Math Help - taylor series

1. taylor series

calculate sin(6) using a taylor series centered around 2pi. be accurate w/in .001.

so.. i know what the taylor series is for sin x.. i'm actually just confused about how you can calculate something if there's no finite n value.. it doesn't say calculate sin x from n=1 to 6, it says sin 6...can someone clear this up for me? =S

2. Originally Posted by buttonbear
calculate sin(6) using a taylor series centered around 2pi. be accurate w/in .001.

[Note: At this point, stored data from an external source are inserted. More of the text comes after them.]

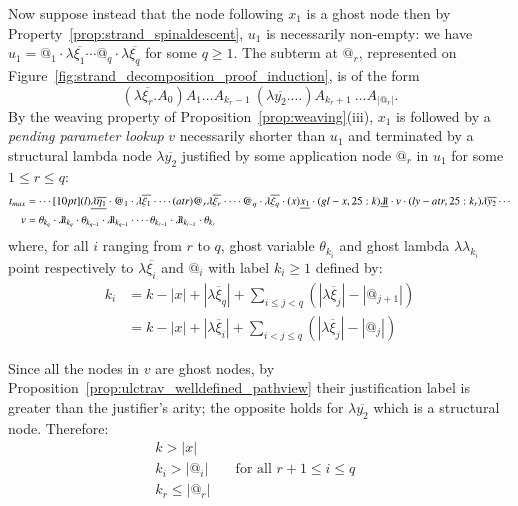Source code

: \documentclass{elsarticle}
\theoremstyle{plain}
\theoremstyle{definition}
\theoremstyle{remark}
\newcommand{\ghostlmd}{{\lambda\!\!\lambda}}
\newcommand{\ghostvar}{\theta}
\begin{document}
\begin{enumerate}
Now suppose instead that the node following $x_1$ is a ghost node then by Property~\ref{prop:strand_spinaldescent}, $u_1$ is necessarily non-empty: we have $u_1 =
@_1 \cdot\lambda\overline{\xi_1} \cdots @_q\cdot \lambda\overline{\xi_q}$ for some $q\geq 1$. The subterm at $@_r$,  represented on Figure~\ref{fig:strand_decomposition_proof_induction}, is of the form
$$(\lambda\overline{\xi_r}. A_0) A_1 \ldots A_{k_{r}-1}\ (\lambda\overline{y_2}. \ldots)A_{k_{r}+1}\ \ldots A_{|@_r|} .$$
By the weaving property of Proposition~\ref{prop:weaving}(iii), $x_1$ is followed by a \emph{pending parameter lookup} $v$ necessarily shorter than $u_1$ and terminated by a structural lambda node $\lambda\overline{y_2}$ justified by some application node $@_r$ in $u_1$ for some $1\leq r \leq q$:
\begin{align*}
 t_{max} &= \cdots \Pstr[10pt]{
(l){\underline{\lambda\overline{\eta_1}}} \cdot
{@_1} \cdot \lambda\overline{\xi_1} \cdot
\cdots
(atr){@_r} \lambda\overline{\xi_r} \cdot
\cdots
{@_q} \cdot\lambda\overline{\xi_q} \cdot
(x){\underline{x_1}}\cdot
(gl-x,25:k){\underline\ghostlmd}
\cdot v
\cdot
(ly-atr,25:k_r){\lambda\overline{y_2}}
\cdots
 } \\
v &= \ghostvar_{k_q} \cdot \ghostlmd_{k_q} \cdot
\ghostvar_{k_{q-1}} \cdot \ghostlmd_{k_{q-1}} \cdot
\cdots
\ghostvar_{k_{r-1}} \cdot \ghostlmd_{k_{r-1}} \cdot
\ghostvar_{k_{r}}
\end{align*}
where, for all $i$ ranging from $r$ to $q$, ghost variable
$\ghostvar_{k_i}$ and ghost lambda $\ghostlmd_{k_i}$ point respectively to $\lambda\overline{\xi_i}$ and $@_i$ with label $k_i\geq1$ defined by:
\begin{align*}
  k_i &= k - |x| + |\lambda\overline{\xi}_q| + \sum_{i\leq j < q} (|\lambda\overline{\xi}_{j}| - |@_{j+1}|)
\\
   &= k - |x| +
  |\lambda\overline{\xi}_{i}| +
  \sum_{i< j\leq q} (|\lambda\overline{\xi}_j| - |@_j|)
\end{align*}

Since all the nodes in $v$ are ghost nodes, by Proposition~\ref{prop:ulctrav_welldefined_pathview} their justification label is greater than the justifier's arity; the opposite holds for $\lambda\overline{y_2}$ which is a structural node. Therefore:
\begin{align}
k > |x| \label{eqn:k_greater_than_x} \\
k_i > |@_i| & \quad\mbox{for all $r+1\leq i \leq q$ } \label{eqn:qnfdecomp_kj}\\
k_r \leq |@_r|
\end{align}



\end{enumerate}
\end{document}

so.. i know what the taylor series is for sin x.. i'm actually just confused about how you can calculate something if there's no finite n value.. it doesn't say calculate sin x from n=1 to 6, it says sin 6...can someone clear this up for me? =S
The Taylor's series for function f about x= a is $\sum_{n=0}^\infty \frac{f^{(n)}(a)}{n!}(x- a)^n$. What you need is "Lagrange's error estimate". If you Taylor's polynomial of degree N (dropping all terms with n> N) then the error is less than or equal to $\frac{M_{N+1}}{(N+1)!}|x-a|^{N+1}$ where $M_{N+1}$ is an upper bound on the N+1 derivative of f between a and x. You need to determine N so that error estimate is less than 0.001 and sum for n= 1 to N.